Several sources of information are available when determining hand posture. The brain normally receives input from at least two senses: Vision, seeing the hand in a given position; and proprioception, the information coming from muscle and joint receptors. The information available from these two sensory modalities may differ substantially. Vision initially operates in an eye-centred reference frame, and therefore may have different directional-sensitivity compared to proprioception, which initially operates in body-centred coordinates (e.g., centred on the arm and shoulder joints). Several experimental paradigms, such as the “rubber hand illusion” (Botvinick et al., 1998; Ehrsson et al., 2004, 2005), and the “mirror illusion” (Burnett, 1904; Holmes et al., 2004 Holmes et al., in press; Holmes et al., 2005; Ramachandran et al., 1995) reveal a complex interaction between vision, proprioception, and somatosensation when information from these senses is integrated to perceive arm position and for generating reaching movements.

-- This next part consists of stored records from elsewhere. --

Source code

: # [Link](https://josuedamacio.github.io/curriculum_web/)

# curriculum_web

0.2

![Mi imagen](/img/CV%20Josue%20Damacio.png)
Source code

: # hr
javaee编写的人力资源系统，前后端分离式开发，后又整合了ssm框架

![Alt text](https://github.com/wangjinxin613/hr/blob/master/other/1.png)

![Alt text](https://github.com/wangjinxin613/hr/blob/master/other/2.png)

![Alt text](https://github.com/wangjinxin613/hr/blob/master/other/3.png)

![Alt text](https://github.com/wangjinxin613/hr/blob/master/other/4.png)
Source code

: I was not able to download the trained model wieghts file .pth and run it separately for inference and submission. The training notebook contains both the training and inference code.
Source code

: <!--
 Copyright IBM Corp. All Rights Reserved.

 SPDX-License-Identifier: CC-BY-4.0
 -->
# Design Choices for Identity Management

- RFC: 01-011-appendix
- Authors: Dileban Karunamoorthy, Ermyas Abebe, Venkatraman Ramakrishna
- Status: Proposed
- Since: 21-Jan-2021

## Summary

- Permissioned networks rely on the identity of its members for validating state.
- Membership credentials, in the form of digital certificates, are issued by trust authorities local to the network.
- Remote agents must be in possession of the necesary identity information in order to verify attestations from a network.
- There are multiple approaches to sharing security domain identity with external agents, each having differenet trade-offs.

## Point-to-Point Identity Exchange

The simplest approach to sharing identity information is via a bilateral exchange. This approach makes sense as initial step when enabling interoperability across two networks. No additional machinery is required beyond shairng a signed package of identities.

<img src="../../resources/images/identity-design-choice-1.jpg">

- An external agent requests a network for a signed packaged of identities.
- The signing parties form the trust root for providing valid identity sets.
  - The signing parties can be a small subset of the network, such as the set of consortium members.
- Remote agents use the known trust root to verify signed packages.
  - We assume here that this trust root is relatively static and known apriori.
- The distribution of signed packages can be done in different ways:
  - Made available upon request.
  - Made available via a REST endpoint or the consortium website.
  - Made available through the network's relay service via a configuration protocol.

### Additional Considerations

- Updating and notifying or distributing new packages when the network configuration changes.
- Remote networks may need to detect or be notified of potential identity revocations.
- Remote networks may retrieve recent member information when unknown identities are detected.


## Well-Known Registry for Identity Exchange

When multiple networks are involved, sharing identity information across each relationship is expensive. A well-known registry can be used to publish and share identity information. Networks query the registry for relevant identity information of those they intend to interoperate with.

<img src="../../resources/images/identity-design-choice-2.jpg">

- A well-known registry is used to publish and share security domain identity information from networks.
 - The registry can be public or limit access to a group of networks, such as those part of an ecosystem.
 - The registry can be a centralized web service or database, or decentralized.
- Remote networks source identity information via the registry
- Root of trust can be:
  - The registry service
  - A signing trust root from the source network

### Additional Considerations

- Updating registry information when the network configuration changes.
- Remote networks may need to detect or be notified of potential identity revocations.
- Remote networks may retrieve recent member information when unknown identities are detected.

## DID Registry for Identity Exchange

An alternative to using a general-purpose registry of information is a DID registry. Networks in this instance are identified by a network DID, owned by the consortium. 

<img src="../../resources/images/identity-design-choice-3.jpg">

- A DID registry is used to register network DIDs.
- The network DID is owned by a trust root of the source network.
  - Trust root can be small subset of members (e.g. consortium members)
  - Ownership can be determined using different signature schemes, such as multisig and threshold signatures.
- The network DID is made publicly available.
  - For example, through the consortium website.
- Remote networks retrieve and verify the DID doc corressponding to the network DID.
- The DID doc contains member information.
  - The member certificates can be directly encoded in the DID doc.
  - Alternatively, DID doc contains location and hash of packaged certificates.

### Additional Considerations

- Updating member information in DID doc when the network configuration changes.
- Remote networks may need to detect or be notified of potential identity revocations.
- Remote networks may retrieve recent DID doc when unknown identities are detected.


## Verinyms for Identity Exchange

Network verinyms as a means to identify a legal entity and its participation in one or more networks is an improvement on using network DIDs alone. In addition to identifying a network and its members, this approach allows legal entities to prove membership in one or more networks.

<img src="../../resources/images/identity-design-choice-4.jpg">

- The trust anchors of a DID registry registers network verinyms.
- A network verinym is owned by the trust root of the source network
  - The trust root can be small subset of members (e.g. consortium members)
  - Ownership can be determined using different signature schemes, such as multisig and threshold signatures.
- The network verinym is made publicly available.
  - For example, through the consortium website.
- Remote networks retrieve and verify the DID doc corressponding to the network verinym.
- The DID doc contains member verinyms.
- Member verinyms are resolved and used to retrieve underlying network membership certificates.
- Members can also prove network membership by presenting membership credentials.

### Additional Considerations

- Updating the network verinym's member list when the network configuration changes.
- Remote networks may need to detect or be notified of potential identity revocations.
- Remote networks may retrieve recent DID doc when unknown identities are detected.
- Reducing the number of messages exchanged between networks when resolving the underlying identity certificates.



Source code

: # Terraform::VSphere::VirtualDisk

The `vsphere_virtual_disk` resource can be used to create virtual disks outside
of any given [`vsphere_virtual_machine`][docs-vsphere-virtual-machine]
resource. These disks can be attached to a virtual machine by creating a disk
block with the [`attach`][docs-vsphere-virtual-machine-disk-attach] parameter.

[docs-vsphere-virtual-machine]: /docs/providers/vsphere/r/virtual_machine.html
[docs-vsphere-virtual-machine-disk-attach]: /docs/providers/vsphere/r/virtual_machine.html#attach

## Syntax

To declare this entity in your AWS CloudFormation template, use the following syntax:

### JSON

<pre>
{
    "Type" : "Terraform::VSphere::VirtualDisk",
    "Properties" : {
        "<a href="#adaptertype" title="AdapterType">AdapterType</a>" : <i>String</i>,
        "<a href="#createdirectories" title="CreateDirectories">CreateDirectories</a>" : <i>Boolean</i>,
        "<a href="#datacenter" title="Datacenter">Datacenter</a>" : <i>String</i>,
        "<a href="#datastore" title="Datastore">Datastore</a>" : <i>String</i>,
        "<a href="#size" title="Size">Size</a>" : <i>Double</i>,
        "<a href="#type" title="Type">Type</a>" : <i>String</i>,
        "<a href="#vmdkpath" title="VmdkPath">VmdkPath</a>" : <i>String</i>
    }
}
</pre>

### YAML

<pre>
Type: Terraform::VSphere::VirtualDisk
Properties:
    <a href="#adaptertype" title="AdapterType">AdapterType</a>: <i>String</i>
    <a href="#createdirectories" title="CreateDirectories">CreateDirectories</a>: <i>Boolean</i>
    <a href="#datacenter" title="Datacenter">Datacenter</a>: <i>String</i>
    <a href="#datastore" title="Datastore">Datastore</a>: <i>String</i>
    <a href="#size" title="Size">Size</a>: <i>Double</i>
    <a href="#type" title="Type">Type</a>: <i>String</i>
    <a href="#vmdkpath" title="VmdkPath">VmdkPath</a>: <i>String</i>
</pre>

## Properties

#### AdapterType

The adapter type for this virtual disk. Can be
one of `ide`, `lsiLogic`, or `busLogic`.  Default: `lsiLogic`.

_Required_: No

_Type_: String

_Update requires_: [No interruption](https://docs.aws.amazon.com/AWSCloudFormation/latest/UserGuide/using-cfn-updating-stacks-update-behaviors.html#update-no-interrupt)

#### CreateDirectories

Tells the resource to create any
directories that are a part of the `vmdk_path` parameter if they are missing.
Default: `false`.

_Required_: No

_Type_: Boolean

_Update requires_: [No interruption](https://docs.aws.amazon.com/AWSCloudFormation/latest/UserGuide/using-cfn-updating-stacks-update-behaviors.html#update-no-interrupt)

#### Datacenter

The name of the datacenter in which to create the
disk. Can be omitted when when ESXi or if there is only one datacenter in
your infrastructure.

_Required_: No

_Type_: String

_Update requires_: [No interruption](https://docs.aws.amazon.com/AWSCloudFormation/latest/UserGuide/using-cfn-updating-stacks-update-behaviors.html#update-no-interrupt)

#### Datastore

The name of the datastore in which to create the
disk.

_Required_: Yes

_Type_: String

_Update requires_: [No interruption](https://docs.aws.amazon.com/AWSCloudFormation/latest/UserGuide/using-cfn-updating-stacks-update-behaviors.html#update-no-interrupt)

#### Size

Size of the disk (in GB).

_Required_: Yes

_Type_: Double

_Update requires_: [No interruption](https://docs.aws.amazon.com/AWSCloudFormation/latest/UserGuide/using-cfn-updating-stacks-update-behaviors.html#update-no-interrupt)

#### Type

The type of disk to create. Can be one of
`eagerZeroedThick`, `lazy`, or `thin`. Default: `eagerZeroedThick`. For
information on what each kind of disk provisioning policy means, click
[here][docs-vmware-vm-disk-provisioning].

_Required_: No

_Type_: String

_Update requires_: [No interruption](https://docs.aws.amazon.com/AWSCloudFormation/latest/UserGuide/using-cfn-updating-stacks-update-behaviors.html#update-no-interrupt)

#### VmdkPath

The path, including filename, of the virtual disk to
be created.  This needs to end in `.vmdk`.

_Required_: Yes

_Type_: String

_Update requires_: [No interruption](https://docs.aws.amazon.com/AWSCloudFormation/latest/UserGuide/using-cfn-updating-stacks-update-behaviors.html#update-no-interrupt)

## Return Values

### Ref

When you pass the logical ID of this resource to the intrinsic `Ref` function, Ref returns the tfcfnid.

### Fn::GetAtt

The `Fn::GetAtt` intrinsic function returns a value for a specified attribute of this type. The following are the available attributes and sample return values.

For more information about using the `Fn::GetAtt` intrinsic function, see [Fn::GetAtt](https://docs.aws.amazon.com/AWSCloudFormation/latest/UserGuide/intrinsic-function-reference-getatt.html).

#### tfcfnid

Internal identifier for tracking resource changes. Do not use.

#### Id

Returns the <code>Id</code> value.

In the “mirror illusion,” a mirror is used to present visual information regarding a participant’s “virtual hand” that substitutes for their real but unseen hand which is placed behind the mirror. The mirror illusion can be used to induce systematic reaching and pointing errors for movements made with the unseen hand behind the mirror (Holmes et al., 2004; Holmes & Spence, 2005). The mirror projects visual information regarding the apparent position of the participant’s hand that may conflict with proprioceptive information concerning the actual position of the unseen hand. This conflict can influence subsequent reaching movements made with the unseen hand, in that participants make greater terminal reaching errors in the direction predicted by the systematic integration of visual and proprioceptive information concerning hand position. In the absence of a mirror, or when no hand is viewed in a mirror, reaching movements with the unseen hand show a lower terminal error. These results indicate the relative dominance of visual input over other sensory information concerning parts of our body seen in a mirror. Some form of “visual bias” therefore appears to influence reaching movements when we receive visual information concerning our body via mirror reflection.

Vision provides information concerning the location of the target, the hand and possibly also the angles of the joints in an eye- or head-centred coordinate system. Proprioception gives information regarding the location of the hand and the joint angles in an intrinsic, body- or bodypart-centred coordinate system. Computing the transformation from one reference frame to the other is required to integrate the two sources of information. This translation may result in errors (noise) that induce extra costs, which may therefore need to be minimised. As well as the dependence on the initial coordinate system of information specifying the position of the hand across the sensory modalities, it has also been suggested that the modality of the target influences the weighting of the sensory information (Sober & Sabes, 2005). The relative weighting of the component information in the integration process shifts towards the target modality.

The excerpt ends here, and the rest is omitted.